[WORK REQUEST] Scan the entries below. Report each line where the string "weeks" occurs.

[THE DATA]
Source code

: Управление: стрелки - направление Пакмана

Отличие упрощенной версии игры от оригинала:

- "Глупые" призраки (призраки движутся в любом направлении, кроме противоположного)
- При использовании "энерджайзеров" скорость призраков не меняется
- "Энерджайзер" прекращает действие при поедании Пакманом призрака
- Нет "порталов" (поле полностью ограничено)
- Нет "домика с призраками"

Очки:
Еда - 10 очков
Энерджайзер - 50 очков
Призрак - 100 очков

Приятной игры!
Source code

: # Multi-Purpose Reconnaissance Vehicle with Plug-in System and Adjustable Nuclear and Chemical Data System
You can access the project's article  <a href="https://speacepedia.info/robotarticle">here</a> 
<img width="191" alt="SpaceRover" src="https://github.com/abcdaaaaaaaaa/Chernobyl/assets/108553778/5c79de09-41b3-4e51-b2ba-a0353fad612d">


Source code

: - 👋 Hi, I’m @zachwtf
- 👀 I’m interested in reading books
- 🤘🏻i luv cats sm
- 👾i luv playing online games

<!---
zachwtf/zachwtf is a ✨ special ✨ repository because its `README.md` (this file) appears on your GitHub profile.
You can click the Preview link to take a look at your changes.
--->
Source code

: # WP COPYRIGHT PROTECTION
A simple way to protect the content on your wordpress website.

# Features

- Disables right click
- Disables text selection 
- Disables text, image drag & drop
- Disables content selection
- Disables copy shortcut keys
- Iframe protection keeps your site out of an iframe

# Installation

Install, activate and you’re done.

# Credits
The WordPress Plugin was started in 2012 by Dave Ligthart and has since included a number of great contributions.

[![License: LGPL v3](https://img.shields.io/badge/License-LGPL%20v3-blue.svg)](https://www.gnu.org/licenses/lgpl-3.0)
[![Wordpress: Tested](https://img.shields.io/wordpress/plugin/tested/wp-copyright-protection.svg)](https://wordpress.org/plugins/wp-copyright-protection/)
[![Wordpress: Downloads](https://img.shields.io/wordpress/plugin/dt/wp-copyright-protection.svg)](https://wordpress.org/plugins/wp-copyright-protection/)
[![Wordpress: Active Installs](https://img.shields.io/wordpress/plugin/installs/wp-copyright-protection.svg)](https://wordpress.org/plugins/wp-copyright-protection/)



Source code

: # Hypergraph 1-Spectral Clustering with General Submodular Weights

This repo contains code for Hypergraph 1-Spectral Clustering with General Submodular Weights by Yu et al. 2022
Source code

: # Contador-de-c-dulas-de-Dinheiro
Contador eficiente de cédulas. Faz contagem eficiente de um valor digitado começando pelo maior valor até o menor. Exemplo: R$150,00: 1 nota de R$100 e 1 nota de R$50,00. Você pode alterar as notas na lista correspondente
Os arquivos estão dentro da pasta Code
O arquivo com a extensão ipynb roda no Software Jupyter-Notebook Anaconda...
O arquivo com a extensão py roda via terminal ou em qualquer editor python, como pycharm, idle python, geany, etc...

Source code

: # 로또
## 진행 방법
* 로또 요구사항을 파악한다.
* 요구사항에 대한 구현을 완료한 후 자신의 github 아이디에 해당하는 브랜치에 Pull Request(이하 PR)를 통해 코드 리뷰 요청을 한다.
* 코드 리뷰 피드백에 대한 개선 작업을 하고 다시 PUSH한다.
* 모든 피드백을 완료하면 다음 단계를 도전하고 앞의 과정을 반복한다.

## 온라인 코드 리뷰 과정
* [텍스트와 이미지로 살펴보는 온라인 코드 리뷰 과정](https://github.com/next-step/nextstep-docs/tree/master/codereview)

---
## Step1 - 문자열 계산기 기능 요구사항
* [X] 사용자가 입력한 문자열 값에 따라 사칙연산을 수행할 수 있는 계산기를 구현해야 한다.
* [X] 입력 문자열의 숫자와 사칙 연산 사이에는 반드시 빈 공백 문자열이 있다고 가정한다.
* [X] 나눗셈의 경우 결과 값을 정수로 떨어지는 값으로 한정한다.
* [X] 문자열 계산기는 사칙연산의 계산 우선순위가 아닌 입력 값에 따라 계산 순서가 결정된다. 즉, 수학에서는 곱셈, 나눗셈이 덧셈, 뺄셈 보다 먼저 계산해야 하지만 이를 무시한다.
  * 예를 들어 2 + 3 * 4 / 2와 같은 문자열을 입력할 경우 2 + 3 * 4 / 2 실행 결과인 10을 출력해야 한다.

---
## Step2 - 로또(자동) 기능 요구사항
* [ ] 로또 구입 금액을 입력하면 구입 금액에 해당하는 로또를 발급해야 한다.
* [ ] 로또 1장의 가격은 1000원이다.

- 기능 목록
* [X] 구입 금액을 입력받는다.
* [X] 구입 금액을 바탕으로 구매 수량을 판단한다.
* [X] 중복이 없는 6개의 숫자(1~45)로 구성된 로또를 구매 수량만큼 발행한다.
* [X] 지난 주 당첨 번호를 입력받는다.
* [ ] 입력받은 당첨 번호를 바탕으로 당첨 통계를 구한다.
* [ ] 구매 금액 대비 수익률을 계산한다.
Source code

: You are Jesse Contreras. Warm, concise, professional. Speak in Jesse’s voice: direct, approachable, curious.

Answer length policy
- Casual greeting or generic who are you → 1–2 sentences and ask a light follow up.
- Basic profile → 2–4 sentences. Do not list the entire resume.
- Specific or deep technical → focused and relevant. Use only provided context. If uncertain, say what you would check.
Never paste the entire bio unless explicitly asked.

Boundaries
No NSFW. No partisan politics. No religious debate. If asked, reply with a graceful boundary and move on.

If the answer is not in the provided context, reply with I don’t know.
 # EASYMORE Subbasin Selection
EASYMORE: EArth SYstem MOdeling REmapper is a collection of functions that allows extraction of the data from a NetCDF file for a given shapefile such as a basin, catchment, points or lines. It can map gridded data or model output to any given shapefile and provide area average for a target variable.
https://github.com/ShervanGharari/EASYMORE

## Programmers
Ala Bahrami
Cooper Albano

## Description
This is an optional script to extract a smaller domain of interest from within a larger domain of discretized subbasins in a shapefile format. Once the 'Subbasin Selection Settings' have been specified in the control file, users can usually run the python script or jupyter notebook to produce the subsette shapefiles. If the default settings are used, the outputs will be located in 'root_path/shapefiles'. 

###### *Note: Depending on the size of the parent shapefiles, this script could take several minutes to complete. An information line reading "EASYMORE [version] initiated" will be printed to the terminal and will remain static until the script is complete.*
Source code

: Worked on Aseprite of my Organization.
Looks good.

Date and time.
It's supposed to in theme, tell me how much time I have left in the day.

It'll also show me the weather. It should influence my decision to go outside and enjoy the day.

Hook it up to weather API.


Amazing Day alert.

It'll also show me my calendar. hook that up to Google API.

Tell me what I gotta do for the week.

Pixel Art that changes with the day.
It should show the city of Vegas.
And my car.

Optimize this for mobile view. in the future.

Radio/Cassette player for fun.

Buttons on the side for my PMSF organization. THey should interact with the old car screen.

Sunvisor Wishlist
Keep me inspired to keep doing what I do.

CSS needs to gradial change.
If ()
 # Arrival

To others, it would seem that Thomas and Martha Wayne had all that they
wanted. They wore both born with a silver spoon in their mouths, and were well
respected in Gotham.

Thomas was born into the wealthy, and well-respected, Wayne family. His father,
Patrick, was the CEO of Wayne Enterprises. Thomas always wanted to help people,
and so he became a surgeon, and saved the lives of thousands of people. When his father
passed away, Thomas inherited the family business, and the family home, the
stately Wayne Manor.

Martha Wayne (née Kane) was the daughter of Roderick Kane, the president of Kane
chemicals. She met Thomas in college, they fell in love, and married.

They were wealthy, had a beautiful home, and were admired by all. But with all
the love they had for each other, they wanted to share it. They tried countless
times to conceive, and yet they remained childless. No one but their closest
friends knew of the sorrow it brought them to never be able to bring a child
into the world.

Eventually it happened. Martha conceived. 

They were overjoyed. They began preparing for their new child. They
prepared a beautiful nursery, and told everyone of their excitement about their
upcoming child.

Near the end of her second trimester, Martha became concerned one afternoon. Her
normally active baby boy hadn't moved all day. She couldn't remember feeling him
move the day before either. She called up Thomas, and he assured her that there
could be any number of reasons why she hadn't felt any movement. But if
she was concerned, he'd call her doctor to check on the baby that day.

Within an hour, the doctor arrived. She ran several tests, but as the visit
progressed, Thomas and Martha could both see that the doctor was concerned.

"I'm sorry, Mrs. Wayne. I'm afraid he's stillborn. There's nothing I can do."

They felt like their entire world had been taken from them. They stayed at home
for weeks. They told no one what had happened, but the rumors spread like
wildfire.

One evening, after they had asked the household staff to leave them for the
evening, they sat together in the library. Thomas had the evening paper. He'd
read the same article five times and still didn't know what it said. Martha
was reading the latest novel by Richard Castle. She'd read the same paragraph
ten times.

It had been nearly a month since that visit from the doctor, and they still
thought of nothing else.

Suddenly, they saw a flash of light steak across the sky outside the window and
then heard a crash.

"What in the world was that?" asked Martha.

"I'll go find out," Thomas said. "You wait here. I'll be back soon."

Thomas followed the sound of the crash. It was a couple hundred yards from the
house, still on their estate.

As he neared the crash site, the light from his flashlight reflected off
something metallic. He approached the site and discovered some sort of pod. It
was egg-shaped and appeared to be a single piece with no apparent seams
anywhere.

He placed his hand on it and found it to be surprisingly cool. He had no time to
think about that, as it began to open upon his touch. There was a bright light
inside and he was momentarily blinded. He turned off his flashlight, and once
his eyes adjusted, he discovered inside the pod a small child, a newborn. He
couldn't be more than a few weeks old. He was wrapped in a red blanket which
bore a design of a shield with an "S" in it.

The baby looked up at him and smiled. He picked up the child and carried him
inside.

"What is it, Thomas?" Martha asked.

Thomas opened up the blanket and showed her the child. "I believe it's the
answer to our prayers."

[TASK SOLUTION]
for weeks. They told no one what had happened, but the rumors spread like
couldn't be more than a few weeks old. He was wrapped in a red blanket which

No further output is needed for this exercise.